The Clippers can make him a restricted free agent in the summer of 2022 by declining his team option for the fourth season. If they pick up the option, Mann will be an unrestricted free agent in 2023.
The second-year combo guard/forward picked up some notice in his first season in the league for his energetic play and ability to stuff up the stat sheet on very limited minutes. This season was a big challenge, asking him to step up, play more minutes and show he well and truly belonged with the LA Clippers and well, he did.
Obviously it was a pretty enjoyable season to watch the Clippers all in all, between the sheer number of wins across the season for a team that played seemingly every two days for six months, for the stars on the team stepping up and for the supporting cast doing likewise. Last season, I was intrigued by Mann’s potential but he looked really raw. This season, he was probably my favorite Clippers player to watch because he did take a big step up, and offered some vital skills no one else on the roster possessed.
There are three main ways Mann brought it in 2020-21: energy, rebounding, and an ability to get to the rim. I think the single biggest reason Mann emerged and moved way up Ty Lue’s depth chart as the season progressed was that when he entered the game — whether it was for a 20-second break to a starter in the first quarter or for sustained minutes in any quarter — was his ability to raise the energy level of the team. The Clippers are fairly balanced, but they tilt older and that, combined with the sometimes static ball play on offense, meant that they looked sluggish at times. Mann often helped shake things up by getting on the floor and making the game more lively with his presence. It’s an intangible but it’s important.

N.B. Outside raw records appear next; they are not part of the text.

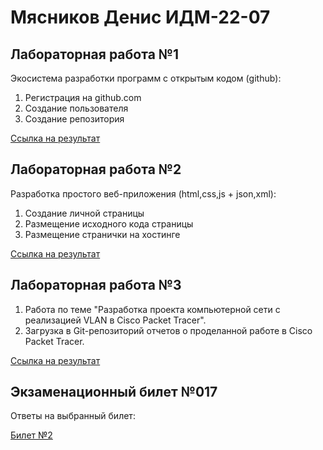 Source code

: # Мясников Денис ИДМ-22-07
## Лабораторная работа №1
Экосистема разработки программ с открытым кодом (github):
1. Регистрация на github.com
2. Создание пользователя
3. Создание репозитория

[Ссылка на результат](https://github.com/DenisMyasnikov/Inet_Labs/edit/main/README.md)


## Лабораторная работа №2
Разработка простого веб-приложения (html,css,js + json,xml):

1. Создание личной страницы
2. Размещение исходного кода страницы 
3. Размещение странички на хостинге 

[Ссылка на результат]()


## Лабораторная работа №3
1. Работа по теме "Разработка проекта компьютерной сети c реализацией VLAN в Cisco Packet Tracer".
2. Загрузка в Git-репозиторий отчетов о проделанной работе в Cisco Packet Tracer.

[Ссылка на результат]()


## Экзаменационный билет №017
Ответы на выбранный билет:

[Билет №2]()

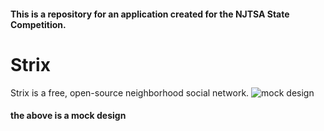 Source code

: #### This is a repository for an application created for the NJTSA State Competition.
# Strix
Strix is a free, open-source neighborhood social network.
![mock design](https://i.paste.pics/08141360e848e667a15275223c259a51.png)
#### the above is a mock design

Second, with the Clippers usually spacing the floor on offense, they had a habit of leaving a single big to compete for rebounds down low and opposing teams got good at putting two players down at the rim at both ends of the court to pick up rebounds. While rebounding was a team responsibility and we know Kawhi Leonard’s talent at being a board man, Mann has a similar knack for reading angles and being in the perfect spot to snag a rebound. When the Clippers would get killed when an opponent extended a possession two or even three times because their rebounding was poor, Mann could be counted on to get the board and keep play moving.

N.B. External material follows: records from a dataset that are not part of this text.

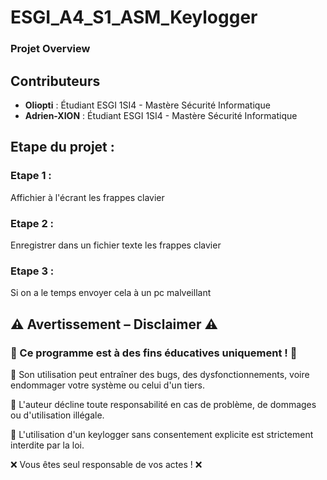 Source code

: # ESGI_A4_S1_ASM_Keylogger



### Projet Overview



## Contributeurs

- **Oliopti** : Étudiant ESGI 1SI4 - Mastère Sécurité Informatique
- **Adrien-XION** : Étudiant ESGI 1SI4 - Mastère Sécurité Informatique

## Etape du projet :

### Etape 1 :
Affichier à l'écrant les frappes clavier

### Etape 2 :
Enregistrer dans un fichier texte les frappes clavier 

### Etape 3 :
Si on a le temps envoyer cela à un pc malveillant


## ⚠️ Avertissement – Disclaimer ⚠️

### 🚨 Ce programme est à des fins éducatives uniquement ! 🚨

🔹 Son utilisation peut entraîner des bugs, des dysfonctionnements, voire endommager votre système ou celui d'un tiers.

🔹 L'auteur décline toute responsabilité en cas de problème, de dommages ou d'utilisation illégale.

🔹 L'utilisation d'un keylogger sans consentement explicite est strictement interdite par la loi.

❌ Vous êtes seul responsable de vos actes ! ❌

And that ties in with his other top skill, getting to the rim. Unfortunately, about two-thirds of the way through the season, the book on the Clippers’ offense was pretty well set: Ivica Zubac will obviously try to score at the rim, and Leonard and Paul George will drive and unleash a monster dunk 2-3 times a game, and then ... everybody else will stay far away from driving.
At a certain point, Mann was given the green light to move the ball around and score some buckets by getting to the rim and he brought a new development to the offense that frankly helped unlock their collective ability to score. Mann’s potential to drive meant defenders couldn’t sag off him, making double teams on other players less likely and helping to space the floor even better. While the Clippers were a very successful perimeter team during the regular season and first round of the playoffs, in the next two rounds they had to play a lot more often in the paint to find success and they did. A good part of the credit on that goes to Mann, who helped loosen up the offense at a point in the season where they looked like they were going to live and die by the 3 without trying anything else.

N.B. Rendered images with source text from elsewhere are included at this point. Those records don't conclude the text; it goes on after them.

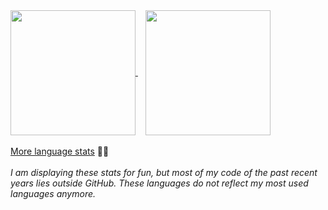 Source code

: <a href="https://github.com/anuraghazra/github-readme-stats">
  <img height=200 align=center src="https://github-readme-stats.vercel.app/api?username=deb0ch&show_icons=true&theme=radical&show=prs_merged,prs_merged_percentage" />
</a>
&nbsp&nbsp
<a href="https://github.com/anuraghazra/convoychat">
  <img height=200 align=center src="https://github-readme-stats.vercel.app/api/top-langs?username=deb0ch&theme=radical&layout=compact&langs_count=8&card_width=380&exclude_repo=&hide=&size_weight=0.5&count_weight=0.5" />
</a>
<br><br>
<a href="https://ionicabizau.github.io/github-profile-languages/?user=deb0ch">More language stats</a> 🚀✨
<br><br>
<i>I am displaying these stats for fun, but most of my code of the past recent years lies outside GitHub. These languages do not reflect my most used languages anymore.</i>
<br>


<!--
**deb0ch/deb0ch** is a ✨ _special_ ✨ repository because its `README.md` (this file) appears on your GitHub profile.

Here are some ideas to get you started:

- 🔭 I’m currently working on ...
- 🌱 I’m currently learning ...
- 👯 I’m looking to collaborate on ...
- 🤔 I’m looking for help with ...
- 💬 Ask me about ...
- 📫 How to reach me: ...
- 😄 Pronouns: ...
- ⚡ Fun fact: ...
-->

I think Mann’s composure jumped up a ton in season two but it’s still something he has to stay aware of every game, lest he get stripped at a bad time or pick up an ill-advised foul.
Something else he dealt with was inconsistency. I think that was the final piece holding him back from being a sixth-man contender once Lou Williams departed. Some nights, he’d play 20 minutes, score 20 points and look like a hero. The next, he’d play six minutes, score a point and stay anonymous. The next element of his game that needs to evolve is to be a consistent contributor. If he can unlock that, he’ll be in the NBA for a long time.
Future with the Clippers:
Listen, anything can happen, but unlike many young players on cheap deals, I think Mann’s ceiling is way higher than an average player who is a trade asset. Frankly, if his game continues to grow, and I think it can, that contract is going to be a steal for the Clippers.
To me, at this stage he’s firmly in the Clippers rotation and it’s a matter of seeing if he can lock down the sixth-man role on a team that’s historically valued it, or if he can even push and make a claim to be a starter eventually. Again, he’s still not the final product but there’s a lot to like about his game so far, so if he continues to hone his talent, Mann really could make the kind of jump in the NBA echelon we don’t normally see. Stay tuned.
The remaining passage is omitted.